Note each line in the data below that holds "radical", and copy it.

Input material:

>>>>>

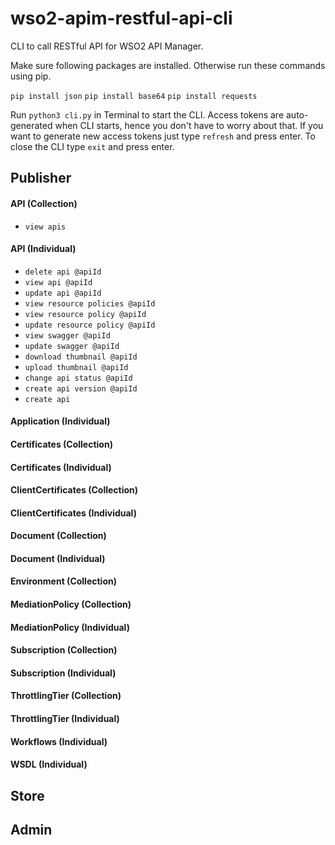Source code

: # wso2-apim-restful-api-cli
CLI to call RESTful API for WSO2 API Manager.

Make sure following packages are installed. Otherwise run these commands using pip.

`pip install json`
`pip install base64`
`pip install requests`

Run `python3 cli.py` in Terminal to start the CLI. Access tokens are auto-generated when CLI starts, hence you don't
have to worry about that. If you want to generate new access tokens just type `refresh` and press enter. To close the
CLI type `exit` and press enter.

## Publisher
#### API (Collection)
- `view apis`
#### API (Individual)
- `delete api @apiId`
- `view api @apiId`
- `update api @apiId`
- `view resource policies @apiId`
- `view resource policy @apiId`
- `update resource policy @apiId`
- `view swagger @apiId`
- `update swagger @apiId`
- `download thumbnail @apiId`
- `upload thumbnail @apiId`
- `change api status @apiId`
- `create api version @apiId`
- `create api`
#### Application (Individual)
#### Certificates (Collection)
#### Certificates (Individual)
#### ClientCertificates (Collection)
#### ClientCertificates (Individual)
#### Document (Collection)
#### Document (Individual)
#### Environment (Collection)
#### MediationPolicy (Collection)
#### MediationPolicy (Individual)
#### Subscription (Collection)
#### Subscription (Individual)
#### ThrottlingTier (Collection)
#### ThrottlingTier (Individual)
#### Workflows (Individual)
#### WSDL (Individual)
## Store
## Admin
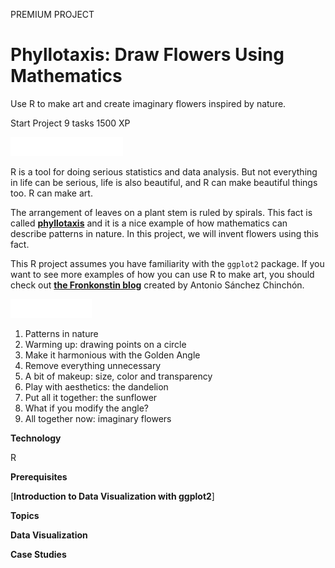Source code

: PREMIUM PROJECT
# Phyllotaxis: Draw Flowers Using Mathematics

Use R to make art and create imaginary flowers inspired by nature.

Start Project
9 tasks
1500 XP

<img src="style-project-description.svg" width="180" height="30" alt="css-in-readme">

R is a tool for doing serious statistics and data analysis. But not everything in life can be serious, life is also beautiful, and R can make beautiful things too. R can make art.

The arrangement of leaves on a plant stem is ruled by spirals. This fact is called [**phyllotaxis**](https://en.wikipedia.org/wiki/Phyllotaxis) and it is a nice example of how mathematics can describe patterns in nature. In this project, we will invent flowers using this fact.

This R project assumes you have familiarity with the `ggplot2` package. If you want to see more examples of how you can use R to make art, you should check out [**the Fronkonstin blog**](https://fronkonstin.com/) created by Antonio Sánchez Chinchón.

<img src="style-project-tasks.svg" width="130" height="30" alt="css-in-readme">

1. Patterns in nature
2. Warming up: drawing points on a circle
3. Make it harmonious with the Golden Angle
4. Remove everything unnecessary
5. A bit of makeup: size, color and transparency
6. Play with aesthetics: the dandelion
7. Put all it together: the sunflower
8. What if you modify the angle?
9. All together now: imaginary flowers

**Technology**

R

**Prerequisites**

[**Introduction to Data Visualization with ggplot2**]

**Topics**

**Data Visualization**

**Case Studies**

<<<<<
>>>>>

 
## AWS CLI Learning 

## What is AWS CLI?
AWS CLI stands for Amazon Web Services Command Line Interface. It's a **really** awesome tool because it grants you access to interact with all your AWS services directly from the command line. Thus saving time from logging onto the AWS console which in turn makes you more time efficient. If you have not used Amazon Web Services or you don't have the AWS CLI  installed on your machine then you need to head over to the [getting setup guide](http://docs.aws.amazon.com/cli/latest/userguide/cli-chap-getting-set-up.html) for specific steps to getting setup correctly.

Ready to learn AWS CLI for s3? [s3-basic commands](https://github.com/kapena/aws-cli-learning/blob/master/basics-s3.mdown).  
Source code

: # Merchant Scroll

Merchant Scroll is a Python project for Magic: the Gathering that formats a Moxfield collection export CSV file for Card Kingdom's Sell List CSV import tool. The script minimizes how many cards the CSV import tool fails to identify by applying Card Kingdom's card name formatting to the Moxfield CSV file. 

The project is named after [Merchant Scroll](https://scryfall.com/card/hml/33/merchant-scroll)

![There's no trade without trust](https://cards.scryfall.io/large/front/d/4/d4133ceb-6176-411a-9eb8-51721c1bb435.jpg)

<<<<<
>>>>>

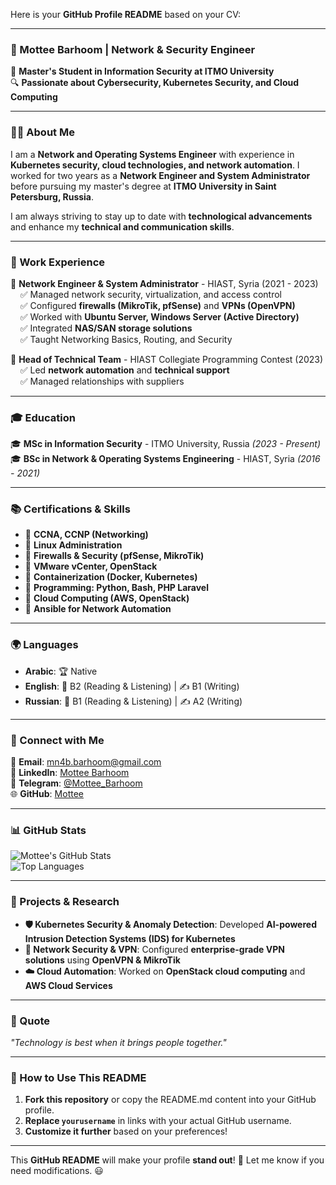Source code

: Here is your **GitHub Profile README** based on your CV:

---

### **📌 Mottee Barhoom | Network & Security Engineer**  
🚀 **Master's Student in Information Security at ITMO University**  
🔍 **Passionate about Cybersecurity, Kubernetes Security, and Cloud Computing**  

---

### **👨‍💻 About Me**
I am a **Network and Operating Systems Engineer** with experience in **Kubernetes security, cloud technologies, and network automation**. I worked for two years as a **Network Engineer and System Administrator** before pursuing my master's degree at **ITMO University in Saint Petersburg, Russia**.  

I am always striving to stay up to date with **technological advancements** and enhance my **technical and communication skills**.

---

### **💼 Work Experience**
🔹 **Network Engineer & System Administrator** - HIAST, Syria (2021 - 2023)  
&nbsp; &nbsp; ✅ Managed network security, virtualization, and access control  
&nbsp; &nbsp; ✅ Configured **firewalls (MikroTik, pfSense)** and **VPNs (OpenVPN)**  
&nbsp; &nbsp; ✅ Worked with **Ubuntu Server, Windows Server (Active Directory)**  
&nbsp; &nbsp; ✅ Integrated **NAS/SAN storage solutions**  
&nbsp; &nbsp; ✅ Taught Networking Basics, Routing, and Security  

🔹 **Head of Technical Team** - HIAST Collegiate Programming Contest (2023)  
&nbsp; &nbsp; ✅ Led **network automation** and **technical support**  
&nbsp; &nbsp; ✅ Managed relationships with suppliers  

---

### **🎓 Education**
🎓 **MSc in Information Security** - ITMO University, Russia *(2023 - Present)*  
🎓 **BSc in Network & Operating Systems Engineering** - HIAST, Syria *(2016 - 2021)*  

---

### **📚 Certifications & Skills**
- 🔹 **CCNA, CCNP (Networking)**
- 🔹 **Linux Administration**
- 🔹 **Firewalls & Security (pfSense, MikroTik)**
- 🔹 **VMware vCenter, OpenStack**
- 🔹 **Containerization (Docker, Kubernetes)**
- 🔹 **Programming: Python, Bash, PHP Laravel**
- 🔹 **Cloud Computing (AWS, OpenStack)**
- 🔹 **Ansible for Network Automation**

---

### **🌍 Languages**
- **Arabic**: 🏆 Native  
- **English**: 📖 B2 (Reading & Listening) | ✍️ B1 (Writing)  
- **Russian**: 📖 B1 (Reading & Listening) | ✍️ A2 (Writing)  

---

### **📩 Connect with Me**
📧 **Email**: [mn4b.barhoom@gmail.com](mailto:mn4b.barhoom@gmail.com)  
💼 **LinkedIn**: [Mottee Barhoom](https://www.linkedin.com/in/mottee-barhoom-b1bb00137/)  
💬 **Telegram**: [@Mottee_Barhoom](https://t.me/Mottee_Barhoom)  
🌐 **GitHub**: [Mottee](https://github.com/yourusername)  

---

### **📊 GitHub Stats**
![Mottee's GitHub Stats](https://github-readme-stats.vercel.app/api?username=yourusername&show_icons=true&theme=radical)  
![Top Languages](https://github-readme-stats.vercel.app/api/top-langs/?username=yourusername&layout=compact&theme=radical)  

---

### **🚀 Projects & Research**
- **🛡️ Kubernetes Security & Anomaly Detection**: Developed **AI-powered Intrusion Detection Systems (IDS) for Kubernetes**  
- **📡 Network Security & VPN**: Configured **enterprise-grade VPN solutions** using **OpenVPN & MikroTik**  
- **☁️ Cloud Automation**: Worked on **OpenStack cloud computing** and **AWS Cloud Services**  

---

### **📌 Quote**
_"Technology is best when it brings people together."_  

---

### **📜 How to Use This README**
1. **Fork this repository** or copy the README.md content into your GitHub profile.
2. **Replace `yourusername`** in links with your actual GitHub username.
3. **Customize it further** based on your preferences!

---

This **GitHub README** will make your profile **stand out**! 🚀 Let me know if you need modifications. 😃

<<<<<

Expected output:
![Mottee's GitHub Stats](https://github-readme-stats.vercel.app/api?username=yourusername&show_icons=true&theme=radical)  
![Top Languages](https://github-readme-stats.vercel.app/api/top-langs/?username=yourusername&layout=compact&theme=radical)  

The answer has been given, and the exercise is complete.